AUSTIN, Ind. (WISH) – A city thrust into the difficult task of controlling an HIV epidemic is using Dec. 1, 2015 as a turning point in that fight.
World AIDS Day is recognized on that date, and the city of Austin joined in on that honor. The special day has been recognized for 27 years. It raises awareness on the deadly disease and the virus that causes it, HIV.
Austin, Indiana joined in that recognition not just to honor the lives the disease has claimed, but take a stand in stopping it. The event, which featured a vigil and march, was organized by the AIDS Healthcare Foundation (AHF) and Foundations Family Medicine.
State Rep. Terry Goodin was a guest speaker. He opened by saying that if you had told him a year ago he’d be speaking at a World AIDS Day event, he would have thought he’d been in Indianapolis or Louisville.
The HIV epidemic undoubtedly scared the people of Scott County, but their journey to stop it has left them proud.
The candles in their hands didn’t just brighten the night, they shined through the darkness that has covered their town for several months.
“Let me tell you folks, HIV and AIDS can happen to anyone, any race and any walk of life,” said Rep. Goodin.
It happened in Scott County, where an HIV epidemic fueled by drug abuse and needle sharing infected more than 180 people.
“What was once thought to be a disease that impacted only the cities, we found out very harshly that that’s not the case,” he said.
But something the area also learned was where to find help and how to help itself.
HIV testing was encouraged and still continues thanks to mobile testing unit run out of a large van.
Two months ago, the Centers for Disease Control researchers gathered information from 100 people who used the controversial needle exchange program from April 6 to June 6. They said the number of people who admitted to sharing needles dropped by 85 percent.
“We came from a time when we knew nothing and now people are getting educated and they’re getting help,” said resident Debbie Mullins
Mullins and others said much of that education and help is thanks to the AHF, and they say with the foundation’s continued support and the heightened awareness people now have, preventing the loss of life, not just honoring it, has the upper hand.

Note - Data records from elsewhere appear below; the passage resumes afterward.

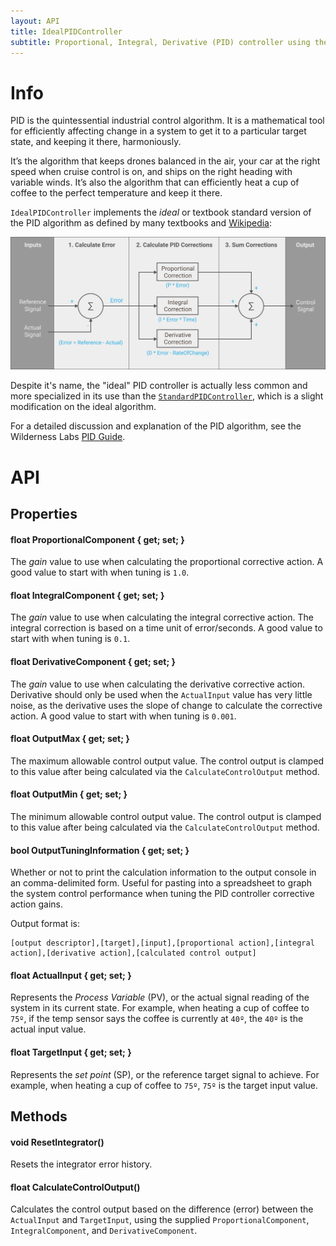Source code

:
 ```yaml
---
layout: API
title: IdealPIDController
subtitle: Proportional, Integral, Derivative (PID) controller using the ideal (textbook) calculation.
---
```


# Info

PID is the quintessential industrial control algorithm. It is a mathematical tool for efficiently affecting change in a system to get it to a particular target state, and keeping it there, harmoniously.

It’s the algorithm that keeps drones balanced in the air, your car at the right speed when cruise control is on, and ships on the right heading with variable winds. It’s also the algorithm that can efficiently heat a cup of coffee to the perfect temperature and keep it there.

`IdealPIDController` implements the _ideal_ or textbook standard version of the PID algorithm as defined by many textbooks and [Wikipedia](https://en.wikipedia.org/wiki/PID_controller):

![](Ideal_PID_Block_Diagram.svg)

Despite it's name, the "ideal" PID controller is actually less common and more specialized in its use than the [`StandardPIDController`](/API/Controllers/PID/StandardPIDController/), which is a slight modification on the ideal algorithm.

For a detailed discussion and explanation of the PID algorithm, see the Wilderness Labs [PID Guide](http://developer.wildernesslabs.co/Hardware/Reference/Algorithms/Proportional_Integral_Derivative/).

# API

## Properties

#### float ProportionalComponent { get; set; }

The _gain_ value to use when calculating the proportional corrective action. A good value to start with when tuning is `1.0`.

#### float IntegralComponent { get; set; }

The _gain_ value to use when calculating the integral corrective action. The integral correction is based on a time unit of error/seconds. A good value to start with when tuning is `0.1`.

#### float DerivativeComponent { get; set; }

The _gain_ value to use when calculating the derivative corrective action. Derivative should only be used when the `ActualInput` value has very little noise, as the derivative uses the slope of change to calculate the corrective action. A good value to start with when tuning is `0.001`.

#### float OutputMax { get; set; }

The maximum allowable control output value. The control output is clamped to this value after being calculated via the `CalculateControlOutput` method.

#### float OutputMin { get; set; }

The minimum allowable control output value. The control output is clamped to this value after being calculated via the `CalculateControlOutput` method.

#### bool OutputTuningInformation { get; set; }

Whether or not to print the calculation information to the output console in an comma-delimited form. Useful for  pasting into a spreadsheet to graph the system control  performance when tuning the PID controller corrective action gains.

Output format is:

```
[output descriptor],[target],[input],[proportional action],[integral action],[derivative action],[calculated control output]
```

#### float ActualInput { get; set; }

Represents the _Process Variable_ (PV), or the actual signal reading of the system in its current state. For example, when heating a cup of coffee to `75º`, if the temp sensor says the coffee is currently at `40º`, the `40º` is the actual input value.

#### float TargetInput { get; set; }

Represents the _set point_ (SP), or the reference target signal to achieve. For example, when heating a cup of coffee to `75º`, `75º` is the target input value.

## Methods

#### void ResetIntegrator()

Resets the integrator error history. 

#### float CalculateControlOutput()

Calculates the control output based on the difference (error) between the `ActualInput` and `TargetInput`, using the supplied `ProportionalComponent`, `IntegralComponent`, and `DerivativeComponent`.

“As the year gets close to ending here I don’t know what we would be doing if it wasn’t for the people that’s came to the aid of Austin and really come in to assist us in our many, many needs,” said Douglas Campbell, Austin’s mayor.
24-Hour News 8 talked to an AHF rep off camera. He said the foundation does outreach work in more than 30 countries around the world.
But he says there were several lessons learned fighting the epidemic in Scott County. He it made AHF put a higher focus on rural America. He said the organization also created a task force to research the connection between opiate drug abuse and the spread of HIV.
Lastly, he pointed to the mobile HIV testing unit as a useful prevention tool, especially in smaller communities.